*RECORDS SHOWN*
☆ ☆ ☆ ☆ ☆ ☆ ☆

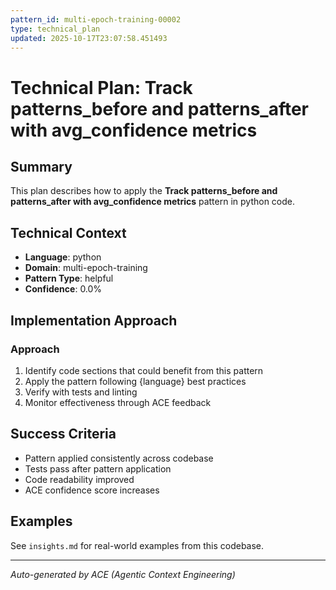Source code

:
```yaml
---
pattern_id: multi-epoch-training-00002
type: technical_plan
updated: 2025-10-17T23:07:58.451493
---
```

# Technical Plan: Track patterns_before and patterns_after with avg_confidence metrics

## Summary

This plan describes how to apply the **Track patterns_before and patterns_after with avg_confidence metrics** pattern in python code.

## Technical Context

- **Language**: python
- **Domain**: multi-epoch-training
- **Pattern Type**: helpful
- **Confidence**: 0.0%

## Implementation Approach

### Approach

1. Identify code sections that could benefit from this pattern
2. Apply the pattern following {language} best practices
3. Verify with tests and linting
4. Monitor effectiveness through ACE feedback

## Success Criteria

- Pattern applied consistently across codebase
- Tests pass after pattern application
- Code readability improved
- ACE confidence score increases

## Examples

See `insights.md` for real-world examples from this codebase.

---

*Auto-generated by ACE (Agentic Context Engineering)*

☆ ☆ ☆ ☆ ☆ ☆ ☆

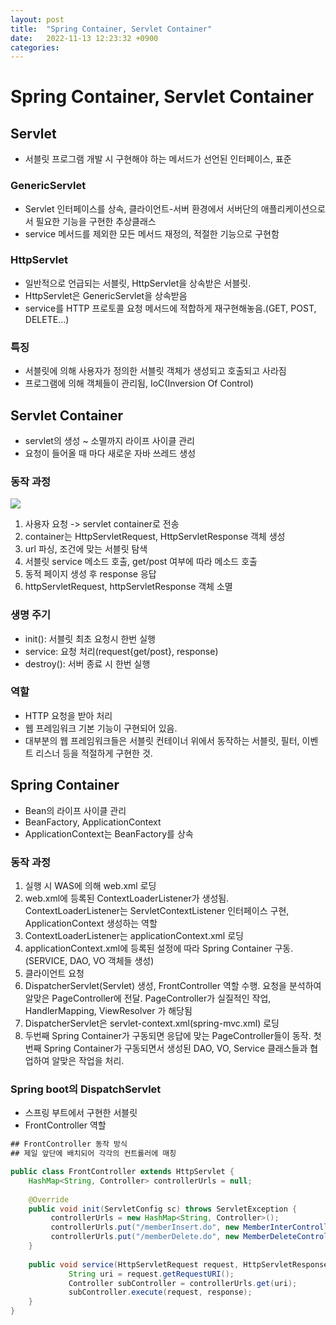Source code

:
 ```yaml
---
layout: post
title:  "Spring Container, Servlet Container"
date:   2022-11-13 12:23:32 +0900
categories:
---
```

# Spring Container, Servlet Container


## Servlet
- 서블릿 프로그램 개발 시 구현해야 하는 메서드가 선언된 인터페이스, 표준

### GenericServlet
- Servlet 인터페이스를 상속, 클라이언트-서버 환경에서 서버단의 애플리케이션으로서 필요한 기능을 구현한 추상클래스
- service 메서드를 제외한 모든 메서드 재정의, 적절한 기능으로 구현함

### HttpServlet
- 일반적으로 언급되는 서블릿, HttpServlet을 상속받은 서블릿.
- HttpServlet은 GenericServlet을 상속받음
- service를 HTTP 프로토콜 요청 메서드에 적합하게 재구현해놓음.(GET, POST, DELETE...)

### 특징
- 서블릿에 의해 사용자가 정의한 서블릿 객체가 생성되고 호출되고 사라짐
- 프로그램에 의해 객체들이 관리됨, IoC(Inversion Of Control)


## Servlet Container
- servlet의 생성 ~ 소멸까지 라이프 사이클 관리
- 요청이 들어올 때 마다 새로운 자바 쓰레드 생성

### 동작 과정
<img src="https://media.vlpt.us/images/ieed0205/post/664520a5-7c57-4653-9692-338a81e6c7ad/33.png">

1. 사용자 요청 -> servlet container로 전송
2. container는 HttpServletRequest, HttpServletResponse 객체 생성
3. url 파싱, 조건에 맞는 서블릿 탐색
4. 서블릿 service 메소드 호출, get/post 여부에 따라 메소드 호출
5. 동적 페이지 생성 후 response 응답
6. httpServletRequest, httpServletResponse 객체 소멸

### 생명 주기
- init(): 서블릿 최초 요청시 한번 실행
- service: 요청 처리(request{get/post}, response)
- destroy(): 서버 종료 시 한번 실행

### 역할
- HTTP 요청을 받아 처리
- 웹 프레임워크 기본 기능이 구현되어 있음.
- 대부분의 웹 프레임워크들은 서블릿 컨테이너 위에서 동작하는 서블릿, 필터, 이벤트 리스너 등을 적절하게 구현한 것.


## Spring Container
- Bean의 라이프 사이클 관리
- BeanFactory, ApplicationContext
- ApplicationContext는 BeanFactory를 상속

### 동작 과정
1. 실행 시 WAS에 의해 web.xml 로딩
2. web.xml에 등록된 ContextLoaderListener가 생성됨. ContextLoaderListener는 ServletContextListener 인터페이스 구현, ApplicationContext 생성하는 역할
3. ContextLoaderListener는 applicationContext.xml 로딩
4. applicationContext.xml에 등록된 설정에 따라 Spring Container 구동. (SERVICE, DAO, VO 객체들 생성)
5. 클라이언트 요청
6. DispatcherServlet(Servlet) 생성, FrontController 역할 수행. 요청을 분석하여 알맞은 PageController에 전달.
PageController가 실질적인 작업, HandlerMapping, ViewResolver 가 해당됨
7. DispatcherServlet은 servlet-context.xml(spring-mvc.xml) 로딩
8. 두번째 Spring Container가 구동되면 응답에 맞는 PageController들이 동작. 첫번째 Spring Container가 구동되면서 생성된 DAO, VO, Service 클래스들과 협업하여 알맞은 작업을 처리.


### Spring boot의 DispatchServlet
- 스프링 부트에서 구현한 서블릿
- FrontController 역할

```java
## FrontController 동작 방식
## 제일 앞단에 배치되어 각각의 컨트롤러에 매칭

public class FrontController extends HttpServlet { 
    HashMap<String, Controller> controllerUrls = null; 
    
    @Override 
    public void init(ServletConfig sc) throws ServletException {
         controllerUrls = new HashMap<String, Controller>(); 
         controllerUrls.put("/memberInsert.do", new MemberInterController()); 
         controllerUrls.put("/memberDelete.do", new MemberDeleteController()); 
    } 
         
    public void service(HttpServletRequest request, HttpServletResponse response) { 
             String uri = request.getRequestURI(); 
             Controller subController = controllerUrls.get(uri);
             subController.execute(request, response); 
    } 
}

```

☆ ☆ ☆ ☆ ☆ ☆ ☆

What is needed is each line of the entries that contains the word "FrontController".

*EXERCISE RESPONSE*
6. DispatcherServlet(Servlet) 생성, FrontController 역할 수행. 요청을 분석하여 알맞은 PageController에 전달.
- FrontController 역할
## FrontController 동작 방식
public class FrontController extends HttpServlet { 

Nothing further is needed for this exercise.